When I finally emerged, I joined the band on the continuation of the Soucy tour around The Raptor Trust grounds. Chris proudly showed us the inner workings of his family’s organization. He demonstrated how to feed baby birds with tiny instruments inserted into cup like, screaming mouths. He explained the process of freezing rodents to make yummy rat pops for hungry adult raptors.

I got to hold a barred owl and a beautiful eagle with an injured wing. But to stay on top of our busy schedule, our bird handling would have to be cut short.


Bidding a grateful adieu to Mr. and Mrs. Soucy, we cruised over the bridge and down the FDR toward New York City. Our destination? Sotheby’s. Yes, that’s right, that Sotheby’s.
Was playing a set at Sotheby’s even a thing? Turns out, not really—we found ourselves in the middle of some big opening event for a new Miguel Calderon exhibit. Load in included riding up in a freight elevator next to a $5 million Andy Warhol portrait. Our green room was crammed with precious artwork worth billions and we decided against making ourselves to comfortable, least the couch turn out to be a Thomas Molesworth or the drink tray, something once belonging to Louis Xiv.



After a brief sound check I decided to amble around the newly hung gallery. The artwork was quite shocking (which is really saying something. I am not easily shocked). Off to stage left was an series called “Greetings from my Hairy Nuts” featuring Miguel’s balls against scenic postcard backdrops — tiny paper mâché action figures vacationing, diving, and fishing on the artist’s hairy nuts. Off stage right was a series of photographs showcasing a wannabe gangster shooting taxidermied safari animals with a Magnum.
Our makeshift stage was in the main hall and when I took the mic, I pretended I was only there to auction off some of the instruments (insisting the players came with them). The audience seemed to enjoy my bit and played along. Sotheby’s was soon packed with music enthusiasts, two of whom came from 6 hours away in Syracuse just to see us. They shouted and sang along to all my songs (even the words I forgot). The whole event was a surreal experience — more dream than reality, and over too soon. Once again, we were rushing to stay ahead of our unreasonably tight schedule.
This last bit was going to be the tricky part—the dismount if you will. I’d made reservations at The Spring Hill Suites in New London, and figured we could get there by midnight to kack out for a while before heading onto Boston for the flight. But there was construction traffic and cars dripped through the interstate like water through a leaky faucet. Dino took the first shift and I, in shotgun, fell asleep to the lull of classical music over crackly FM airwaves.

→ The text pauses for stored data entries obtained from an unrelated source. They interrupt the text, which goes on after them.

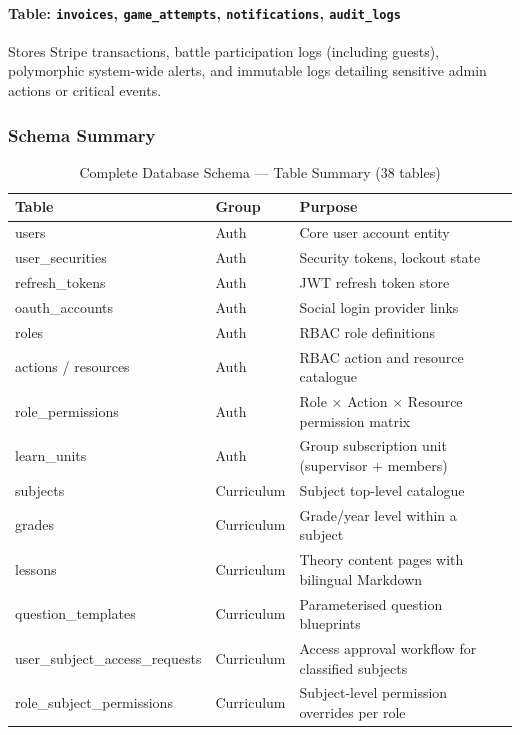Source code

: \paragraph{Table: \texttt{invoices}, \texttt{game\_attempts}, \texttt{notifications}, \texttt{audit\_logs}}
Stores Stripe transactions, battle participation logs (including guests), polymorphic system-wide alerts, and immutable logs detailing sensitive admin actions or critical events.

\subsubsection{Schema Summary}

\begin{longtable}{|p{5.4cm}|p{2.2cm}|p{6.4cm}|}
\caption{Complete Database Schema --- Table Summary (38 tables)}
\label{table:schema_summary} \\
\hline \textbf{Table} & \textbf{Group} & \textbf{Purpose} \\ \hline
users & Auth & Core user account entity \\ \hline
user\_securities & Auth & Security tokens, lockout state \\ \hline
refresh\_tokens & Auth & JWT refresh token store \\ \hline
oauth\_accounts & Auth & Social login provider links \\ \hline
roles & Auth & RBAC role definitions \\ \hline
actions / resources & Auth & RBAC action and resource catalogue \\ \hline
role\_permissions & Auth & Role $\times$ Action $\times$ Resource permission matrix \\ \hline
learn\_units & Auth & Group subscription unit (supervisor + members) \\ \hline
subjects & Curriculum & Subject top-level catalogue \\ \hline
grades & Curriculum & Grade/year level within a subject \\ \hline
lessons & Curriculum & Theory content pages with bilingual Markdown \\ \hline
question\_templates & Curriculum & Parameterised question blueprints \\ \hline
user\_subject\_access\_requests & Curriculum & Access approval workflow for classified subjects \\ \hline
role\_subject\_permissions & Curriculum & Subject-level permission overrides per role \\ \hline

\end{longtable}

I woke up at 1:55 alarmed. Dino was doing 90 with his chest pressed against the steering wheel, elbows jutting left and right. There was loud static coming from the radio, which was, intermittently playing Mozart and Brian shouted up from the back “How you doing there Dino.”
Dino’s eyes were wild and wide “I dunno man. I’m getting tired. I might need to stretch a little.” We pulled over and Dino proceeded to do some impressive yoga on the side of the road to wake himself up. Luckily New London was only the next exit and we snagged three hours of sleep, before climbing back onto the road at 5 AM.

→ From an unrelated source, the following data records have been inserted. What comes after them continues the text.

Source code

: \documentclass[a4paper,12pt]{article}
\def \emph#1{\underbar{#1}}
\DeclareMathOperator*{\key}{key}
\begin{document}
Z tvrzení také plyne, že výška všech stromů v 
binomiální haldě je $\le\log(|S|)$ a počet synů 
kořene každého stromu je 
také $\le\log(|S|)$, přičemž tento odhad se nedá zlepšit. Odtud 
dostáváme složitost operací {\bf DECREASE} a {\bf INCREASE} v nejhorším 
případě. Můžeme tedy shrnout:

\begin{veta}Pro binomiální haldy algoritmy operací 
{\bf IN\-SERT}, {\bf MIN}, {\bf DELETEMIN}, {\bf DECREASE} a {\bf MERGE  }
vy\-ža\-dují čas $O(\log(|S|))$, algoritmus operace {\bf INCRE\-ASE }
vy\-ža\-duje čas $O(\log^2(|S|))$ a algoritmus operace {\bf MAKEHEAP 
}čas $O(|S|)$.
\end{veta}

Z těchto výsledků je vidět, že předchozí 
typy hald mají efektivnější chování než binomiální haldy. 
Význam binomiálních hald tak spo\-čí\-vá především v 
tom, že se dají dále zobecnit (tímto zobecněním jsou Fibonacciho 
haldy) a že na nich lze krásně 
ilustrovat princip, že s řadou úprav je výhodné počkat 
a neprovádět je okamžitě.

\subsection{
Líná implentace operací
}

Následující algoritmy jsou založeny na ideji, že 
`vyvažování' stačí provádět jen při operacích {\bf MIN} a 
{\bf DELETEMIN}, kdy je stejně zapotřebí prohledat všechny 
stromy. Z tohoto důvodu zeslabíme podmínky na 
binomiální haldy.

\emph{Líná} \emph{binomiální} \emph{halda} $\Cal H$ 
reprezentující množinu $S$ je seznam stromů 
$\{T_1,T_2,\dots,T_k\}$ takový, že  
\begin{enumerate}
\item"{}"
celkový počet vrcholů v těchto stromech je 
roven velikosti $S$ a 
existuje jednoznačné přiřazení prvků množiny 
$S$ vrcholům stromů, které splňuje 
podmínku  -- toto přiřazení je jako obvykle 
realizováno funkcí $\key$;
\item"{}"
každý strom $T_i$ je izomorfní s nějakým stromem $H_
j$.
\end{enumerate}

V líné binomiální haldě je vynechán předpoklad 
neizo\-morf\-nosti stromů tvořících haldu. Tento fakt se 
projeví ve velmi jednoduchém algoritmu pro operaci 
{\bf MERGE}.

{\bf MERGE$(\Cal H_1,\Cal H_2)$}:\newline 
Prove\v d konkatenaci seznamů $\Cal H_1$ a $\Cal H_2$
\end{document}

I took the morning shift, navigating toward the sunrise and Boston while Kenny, finger tacking a map, hollered directions from the back.
At the airport, we cobbled together a breakfast of dry biscuits, suspiciously yellow eggs, and undercooked, fatty bacon before collapsing at the gate. Dino and I claimed an unmanned secondary screening table for a kip while the rest of the band sprawled beneath it on the floor. As I fell asleep, I could hear Soucy distressing about the things he’d forgotten in the van and when I woke up it was to getting kicked out of the area by a frizzy-haired, secondary screening woman with an intimidating frisking wand.
The flight itself was a collective knockout—we were all sleep-deprived, drained, and high fiving our legendary capacity to make an exceptionally chaotic, tight schedule work out.
Colorado, here we come.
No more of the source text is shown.